De ahí la importancia de “encender” en los alumnos la pasión, “el fuego” de la lectura: de conocer y leer a los clásicos, de aprender de ellos, de dialogar con ellos, de atisbar en sus escritos las líneas maestras por donde puede caminar la sociedad del futuro. Líneas maestras que se han trazado ya sobre el papel en nuestro más próximo -y también más lejano- pasado. Por eso resulta emocionante leyendo, por ejemplo, a un clásico del pensamiento político tan esencial como Maquiavelo, encontrarnos con su devoción por la lectura de los antiguos clásicos, expresada en tan entrañables, bellas y sugerentes palabras, dirigidas epistolarmente a un amigo desde su villa-refugio de San Casciano, como las que a continuación transcribimos:

“Llegada la noche, vuelvo a casa y entro en mi escritorio. En el umbral me quito la ropa de cada día, llena de barro y lodo, y me pongo paños reales y curiales. Vestido decentemente, entro en las antiguas cortes de los antiguos hombres, donde –recibido por ellos amistosamente- me alimento con aquella comida que es la única verdaderamente mía y para la cual nací. No me avergüenzo de hablar con ellos y preguntarles por la razón de sus acciones, y ellos, por su amistad, me responden. Durante cuatro horas, no siento pesar alguno, me olvido de toda preocupación, no temo a la pobreza, no me acobarda la muerte: me entrego totalmente a ellos” (11).

BIBLIOGRAFÍA Y NOTAS

1) Sobre la obsesión destructora de libros por parte de censores de toda laya y condición y de fanáticos políticos o religiosos es imprescindible el libro de Fernando Báez, Nueva historia universal de la destrucción de libros, op. cit. Sobre la obsesión contraria -ésta sin embargo loable- de amor y pasión por los libros y la lectura, véase Alberto Manguel, Una Historia de la Lectura, Lumen, Barcelona, 2005.Llega a afirmar en ella algo perfectamente constatable: que “toda la historia del mundo está ya en La Odisea”.

2) Para toda esta temática de la nueva cultura audiovisual y multimediática, véase: Giovanni Sartori, Homo videns. La sociedad teledirigida, Taurus, Madrid, 1998.

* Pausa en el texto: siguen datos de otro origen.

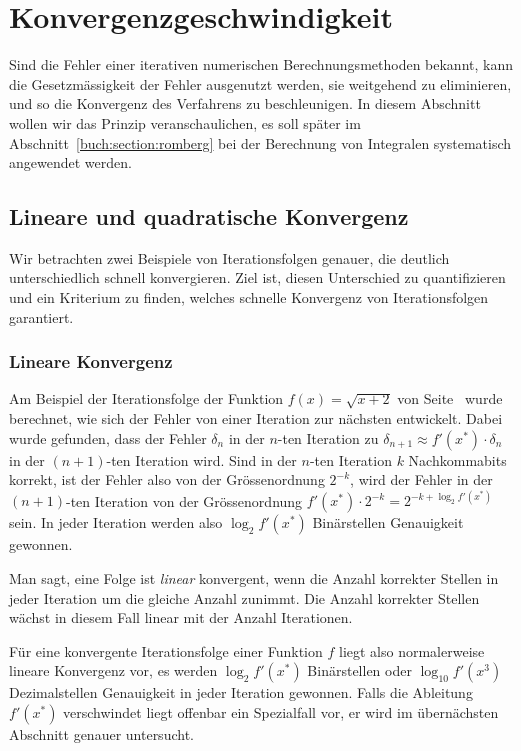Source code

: %
%
%
\section{Konvergenzgeschwindigkeit
\label{buch:section:geschwindigkeit}}
Sind die Fehler einer iterativen numerischen Berechnungsmethoden
bekannt, kann die Gesetzmässigkeit der Fehler ausgenutzt werden,
sie weitgehend zu eliminieren, und so die Konvergenz des Verfahrens
zu beschleunigen.
In diesem Abschnitt wollen wir das Prinzip veranschaulichen, es
soll später im Abschnitt~\ref{buch:section:romberg}
bei der Berechnung von Integralen systematisch angewendet werden.

%
%
\subsection{Lineare und quadratische Konvergenz
\label{buch:subsection:linearekonvergenz}}
Wir betrachten zwei Beispiele von Iterationsfolgen genauer, die
deutlich unterschiedlich schnell konvergieren.
Ziel ist, diesen Unterschied zu quantifizieren und ein Kriterium
zu finden, welches schnelle Konvergenz von Iterationsfolgen garantiert.

\subsubsection{Lineare Konvergenz}
Am Beispiel der Iterationsfolge der Funktion $f(x)=\sqrt{x+2}$
von Seite~\pageref{section:beispiel:sqrtiteration}
wurde berechnet, wie sich der Fehler von einer Iteration zur nächsten
entwickelt.
Dabei wurde gefunden, dass der Fehler $\delta_n$ in der $n$-ten Iteration
zu $\delta_{n+1}\approx f'(x^*)\cdot\delta_n$ in der $(n+1)$-ten Iteration
wird.
Sind in der $n$-ten Iteration $k$ Nachkommabits korrekt, ist der Fehler
also von der Grössenordnung $2^{-k}$, wird der Fehler in der $(n+1)$-ten
Iteration von der Grössenordnung $f'(x^*) \cdot 2^{-k}= 2^{-k+\log_2f'(x^*)}$
sein.
In jeder Iteration werden also $\log_2f'(x^*)$ Binärstellen Genauigkeit
gewonnen.

Man sagt, eine Folge ist {\em linear} konvergent, wenn die Anzahl
korrekter Stellen in jeder Iteration um die gleiche Anzahl zunimmt.
Die Anzahl korrekter Stellen wächst in diesem Fall linear mit der
Anzahl Iterationen.

Für eine konvergente Iterationsfolge einer Funktion $f$ liegt also
normalerweise lineare Konvergenz vor, es werden $\log_2 f'(x^*)$
Binärstellen oder $\log_{10}f'(x^3)$ Dezimalstellen Genauigkeit in
jeder Iteration gewonnen.
Falls die Ableitung $f'(x^*)$ verschwindet liegt offenbar ein
Spezialfall vor, er wird im übernächsten Abschnitt genauer untersucht.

3) Italo Calvino, Por qué leer a los clásicos, Tusquets, Barcelona, 1993.

4) J. Ortega y Gasset, Pidiendo un Goethe desde dentro, en Tríptico. Mirabeau o el político, Kant, Goethe, Austral, Espasa Calpe, Madrid, 1959, p. 166.

5) Italo Calvino, op. cit.

6) Isaiah Berlin, «Dos conceptos de Libertad», en Sobre la Libertad, Alianza, Madrid, 2004.

7) F. Nietzsche, Ecce Homo, Alianza, Madrid, 1971.

8) Por ejemplo: La Ilíada y La Odisea, La Biblia, Los Evangelios, El Corán, Los Cuatro libros clásicos de Confucio, los Diálogos sobre los dos grandes sistemas de Galileo, los Principia Mathemática de Newton, Leviathán de Hobbes, El Contrato social de Rousseau, los dos Tratados sobre el Gobierno civil de Locke, Del espíritu de las Leyes de Montesquieu, La Riqueza de las Naciones de Adam Smith, El origen de las especies de Darwin, El Capital de Marx, Los fundamentos de la teoría de la relatividad general, de Einstein, La Doble hélice, de Crick y Watson etc.

9) Viktor Frankl, El hombre en busca de sentido, Herder, Barcelona, 1991.

10) Max Weber, La ética protestante y el espíritu del capitalismo, Istmo, Madrid, 1998.

11) N. Machiavelli, carta del 10 de diciembre de 1513 a Francesco Vettori, en Lettere familiari, edición de Edoardo Alvisi, Florencia, Sansoni, 1883, pp. 305-310.

[NOTA: Ensayo publicado en “La Ciudad Ilustrada”, Colección nº 6. “En torno al autor y su obra (Tomás Moreno)”, entornográfico ediciones, pp. 22-29, dirigida por el poeta Francisco Acuyo]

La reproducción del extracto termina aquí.